### What to work on:
In the records that follow, find each line containing "classes" and copy it.

### Material shown:
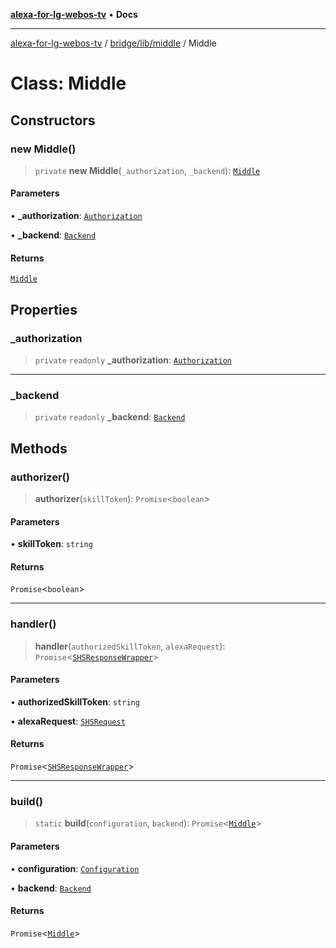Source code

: [**alexa-for-lg-webos-tv**](../../../../README.md) • **Docs**

***

[alexa-for-lg-webos-tv](../../../../modules.md) / [bridge/lib/middle](../README.md) / Middle

# Class: Middle

## Constructors

### new Middle()

> `private` **new Middle**(`_authorization`, `_backend`): [`Middle`](Middle.md)

#### Parameters

• **\_authorization**: [`Authorization`](../authorization/classes/Authorization.md)

• **\_backend**: [`Backend`](../../backend/classes/Backend.md)

#### Returns

[`Middle`](Middle.md)

## Properties

### \_authorization

> `private` `readonly` **\_authorization**: [`Authorization`](../authorization/classes/Authorization.md)

***

### \_backend

> `private` `readonly` **\_backend**: [`Backend`](../../backend/classes/Backend.md)

## Methods

### authorizer()

> **authorizer**(`skillToken`): `Promise`\<`boolean`\>

#### Parameters

• **skillToken**: `string`

#### Returns

`Promise`\<`boolean`\>

***

### handler()

> **handler**(`authorizedSkillToken`, `alexaRequest`): `Promise`\<[`SHSResponseWrapper`](../../../../common/smart-home-skill/response/classes/SHSResponseWrapper.md)\>

#### Parameters

• **authorizedSkillToken**: `string`

• **alexaRequest**: [`SHSRequest`](../../../../common/smart-home-skill/request/classes/SHSRequest.md)

#### Returns

`Promise`\<[`SHSResponseWrapper`](../../../../common/smart-home-skill/response/classes/SHSResponseWrapper.md)\>

***

### build()

> `static` **build**(`configuration`, `backend`): `Promise`\<[`Middle`](Middle.md)\>

#### Parameters

• **configuration**: [`Configuration`](../../configuration/classes/Configuration.md)

• **backend**: [`Backend`](../../backend/classes/Backend.md)

#### Returns

`Promise`\<[`Middle`](Middle.md)\>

### Task response:
• **\_authorization**: [`Authorization`](../authorization/classes/Authorization.md)
• **\_backend**: [`Backend`](../../backend/classes/Backend.md)
> `private` `readonly` **\_authorization**: [`Authorization`](../authorization/classes/Authorization.md)
> `private` `readonly` **\_backend**: [`Backend`](../../backend/classes/Backend.md)
> **handler**(`authorizedSkillToken`, `alexaRequest`): `Promise`\<[`SHSResponseWrapper`](../../../../common/smart-home-skill/response/classes/SHSResponseWrapper.md)\>
• **alexaRequest**: [`SHSRequest`](../../../../common/smart-home-skill/request/classes/SHSRequest.md)
`Promise`\<[`SHSResponseWrapper`](../../../../common/smart-home-skill/response/classes/SHSResponseWrapper.md)\>
• **configuration**: [`Configuration`](../../configuration/classes/Configuration.md)
• **backend**: [`Backend`](../../backend/classes/Backend.md)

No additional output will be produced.